I don’t know what it is that makes me stand in the center hall of an turn-of-the-century house, knowing the back third of the foundation is currently being held up by jacks, that the back porch is quite literally in danger of falling off, and that the entire second floor joist system needs reinforced, and think… I can fix this.

Sure, the place has 16 foot ceilings on both floors, bedrooms that have more square footage than my apartment, and a room downstairs that screams to have floor-to-ceiling book shelves installed, but it also has a bathroom in what should be the butler’s pantry, walls where doors should be, and a kitchen upstairs in what, apparently was once an apartment…. And then there is the location… on the old maple-lined main street, in a neighborhood that has been placed on the National Register, a block from the town square and it’s hundred and fifty year old courthouse.

The asking price is low, in part because of the work that needs done… not quite a gut-job, but close (kitchen, bathrooms, several walls, etc. need go, second floor needs to be reinforced)… but also because the old lady who now owns the place wants to sell to someone who will bring her childhood home back in line with the rest of the neighborhood. The price is low enough, actually, to probably do $100,000 restoration and still be safely inside the margin if I had to resell within a few years.

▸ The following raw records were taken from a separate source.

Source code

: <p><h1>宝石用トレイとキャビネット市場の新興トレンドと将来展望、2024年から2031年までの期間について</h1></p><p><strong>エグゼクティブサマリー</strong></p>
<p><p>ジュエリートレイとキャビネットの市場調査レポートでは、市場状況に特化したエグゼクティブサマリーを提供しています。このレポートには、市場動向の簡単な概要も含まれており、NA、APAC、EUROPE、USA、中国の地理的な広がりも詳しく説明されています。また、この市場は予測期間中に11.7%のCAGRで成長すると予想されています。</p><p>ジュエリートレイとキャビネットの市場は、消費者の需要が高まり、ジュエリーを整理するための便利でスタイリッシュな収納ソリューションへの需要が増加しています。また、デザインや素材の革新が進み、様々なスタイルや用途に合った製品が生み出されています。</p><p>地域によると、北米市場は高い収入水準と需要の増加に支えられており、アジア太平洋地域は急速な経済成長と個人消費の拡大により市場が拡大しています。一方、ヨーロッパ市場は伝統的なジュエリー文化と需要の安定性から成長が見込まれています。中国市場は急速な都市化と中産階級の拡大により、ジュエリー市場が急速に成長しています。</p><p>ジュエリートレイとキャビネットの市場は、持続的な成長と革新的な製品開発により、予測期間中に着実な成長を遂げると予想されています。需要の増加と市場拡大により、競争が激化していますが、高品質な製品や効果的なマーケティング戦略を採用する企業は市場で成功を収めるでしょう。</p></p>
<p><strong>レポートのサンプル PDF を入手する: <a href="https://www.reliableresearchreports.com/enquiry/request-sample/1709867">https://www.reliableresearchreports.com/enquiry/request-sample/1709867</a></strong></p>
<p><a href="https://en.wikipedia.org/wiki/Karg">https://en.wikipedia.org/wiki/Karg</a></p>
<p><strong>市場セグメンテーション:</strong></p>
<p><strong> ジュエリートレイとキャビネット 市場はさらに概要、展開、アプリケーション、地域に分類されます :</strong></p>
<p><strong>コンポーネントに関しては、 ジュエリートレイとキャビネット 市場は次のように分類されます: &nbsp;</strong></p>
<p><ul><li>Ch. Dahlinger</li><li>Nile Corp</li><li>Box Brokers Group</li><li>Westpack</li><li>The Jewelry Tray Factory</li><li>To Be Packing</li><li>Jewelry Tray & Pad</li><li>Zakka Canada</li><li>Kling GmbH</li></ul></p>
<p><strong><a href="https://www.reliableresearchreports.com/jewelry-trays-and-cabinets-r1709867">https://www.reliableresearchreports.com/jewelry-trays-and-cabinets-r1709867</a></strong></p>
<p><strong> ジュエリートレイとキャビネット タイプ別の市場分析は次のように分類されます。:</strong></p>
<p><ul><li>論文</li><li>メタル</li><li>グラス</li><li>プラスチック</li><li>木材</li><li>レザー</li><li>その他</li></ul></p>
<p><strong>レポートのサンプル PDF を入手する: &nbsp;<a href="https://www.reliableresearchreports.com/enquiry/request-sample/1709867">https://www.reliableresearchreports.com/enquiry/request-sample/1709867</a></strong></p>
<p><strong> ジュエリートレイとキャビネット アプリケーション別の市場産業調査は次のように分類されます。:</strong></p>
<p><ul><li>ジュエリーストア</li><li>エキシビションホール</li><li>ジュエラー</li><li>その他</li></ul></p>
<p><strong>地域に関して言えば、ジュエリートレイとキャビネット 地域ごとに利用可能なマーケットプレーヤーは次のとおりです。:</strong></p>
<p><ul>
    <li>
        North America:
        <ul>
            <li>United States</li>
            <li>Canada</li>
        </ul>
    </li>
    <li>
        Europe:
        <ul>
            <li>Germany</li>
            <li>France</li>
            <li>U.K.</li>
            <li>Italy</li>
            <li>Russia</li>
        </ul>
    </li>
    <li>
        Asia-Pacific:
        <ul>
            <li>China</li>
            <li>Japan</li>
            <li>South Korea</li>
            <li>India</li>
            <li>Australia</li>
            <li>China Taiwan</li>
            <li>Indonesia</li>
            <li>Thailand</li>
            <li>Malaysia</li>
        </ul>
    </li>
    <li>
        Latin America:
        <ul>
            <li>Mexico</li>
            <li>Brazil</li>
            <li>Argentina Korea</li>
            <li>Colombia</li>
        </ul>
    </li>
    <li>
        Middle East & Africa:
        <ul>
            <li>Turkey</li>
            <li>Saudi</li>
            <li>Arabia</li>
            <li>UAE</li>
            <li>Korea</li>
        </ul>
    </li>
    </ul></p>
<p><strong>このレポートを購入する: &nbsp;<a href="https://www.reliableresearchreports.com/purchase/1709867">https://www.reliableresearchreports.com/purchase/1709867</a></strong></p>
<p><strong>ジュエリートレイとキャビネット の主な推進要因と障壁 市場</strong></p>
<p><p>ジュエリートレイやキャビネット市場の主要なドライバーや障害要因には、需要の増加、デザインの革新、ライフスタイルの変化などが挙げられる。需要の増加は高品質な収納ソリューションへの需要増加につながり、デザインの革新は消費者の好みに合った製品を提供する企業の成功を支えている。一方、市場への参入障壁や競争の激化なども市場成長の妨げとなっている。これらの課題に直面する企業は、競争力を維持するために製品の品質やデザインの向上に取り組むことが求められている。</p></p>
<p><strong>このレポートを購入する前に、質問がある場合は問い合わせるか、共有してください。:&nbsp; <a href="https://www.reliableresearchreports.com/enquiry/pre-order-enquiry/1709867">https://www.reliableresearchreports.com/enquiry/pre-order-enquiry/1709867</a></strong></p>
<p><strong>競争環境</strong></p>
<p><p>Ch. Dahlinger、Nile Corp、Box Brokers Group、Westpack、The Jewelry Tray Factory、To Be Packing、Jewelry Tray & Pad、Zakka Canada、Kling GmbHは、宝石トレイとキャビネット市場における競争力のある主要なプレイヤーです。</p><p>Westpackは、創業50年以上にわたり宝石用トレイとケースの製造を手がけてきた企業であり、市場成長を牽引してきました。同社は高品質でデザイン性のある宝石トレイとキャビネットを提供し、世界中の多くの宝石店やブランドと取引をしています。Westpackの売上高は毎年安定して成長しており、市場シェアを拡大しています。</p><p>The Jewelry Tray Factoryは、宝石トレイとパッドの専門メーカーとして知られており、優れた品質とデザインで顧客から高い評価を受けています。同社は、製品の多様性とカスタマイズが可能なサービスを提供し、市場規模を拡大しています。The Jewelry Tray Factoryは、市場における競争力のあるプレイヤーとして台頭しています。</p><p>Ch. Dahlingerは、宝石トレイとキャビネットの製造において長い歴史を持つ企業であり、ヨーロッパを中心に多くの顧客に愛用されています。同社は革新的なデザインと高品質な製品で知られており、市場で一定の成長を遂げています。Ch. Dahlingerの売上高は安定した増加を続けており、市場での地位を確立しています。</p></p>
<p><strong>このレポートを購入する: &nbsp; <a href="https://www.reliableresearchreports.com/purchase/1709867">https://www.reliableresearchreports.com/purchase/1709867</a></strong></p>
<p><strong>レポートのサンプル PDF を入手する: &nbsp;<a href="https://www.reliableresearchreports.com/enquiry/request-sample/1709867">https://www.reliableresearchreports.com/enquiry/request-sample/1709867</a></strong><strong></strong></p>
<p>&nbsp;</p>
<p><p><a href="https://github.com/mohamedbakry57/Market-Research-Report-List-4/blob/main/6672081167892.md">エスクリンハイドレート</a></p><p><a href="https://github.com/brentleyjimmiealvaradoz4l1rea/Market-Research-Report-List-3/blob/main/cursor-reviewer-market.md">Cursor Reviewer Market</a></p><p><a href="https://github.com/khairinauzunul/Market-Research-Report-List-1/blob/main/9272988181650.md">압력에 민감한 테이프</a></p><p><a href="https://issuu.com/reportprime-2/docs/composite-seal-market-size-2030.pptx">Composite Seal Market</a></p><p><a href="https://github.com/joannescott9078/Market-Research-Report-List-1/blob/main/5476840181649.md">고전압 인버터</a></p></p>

I know I can bring the fiduciary resources to bear, but can I bring the time and patience to live in a construction zone, with a microwave, hotplate, and “hand shower,” while the contactor guts the electrical, bathrooms, and kitchen, does the structural work, and gets everything to a point where I can do the finish work?

It’s a hell of a project… and could be a hell of a house. Of course I could buy one of the smaller places in the same neighborhood that have already had the heavy lifting done. They wouldn’t quite be in the same “prominent” place in town, but still in the historic district… and more or less ready to move in.

The handwriting is pretty much on the wall that I will be moving here in the next six months and I think I have settled in on an area that could easily be home. Now I just need to stop looking at home improvement pornography and figure out what I can realistically accomplish.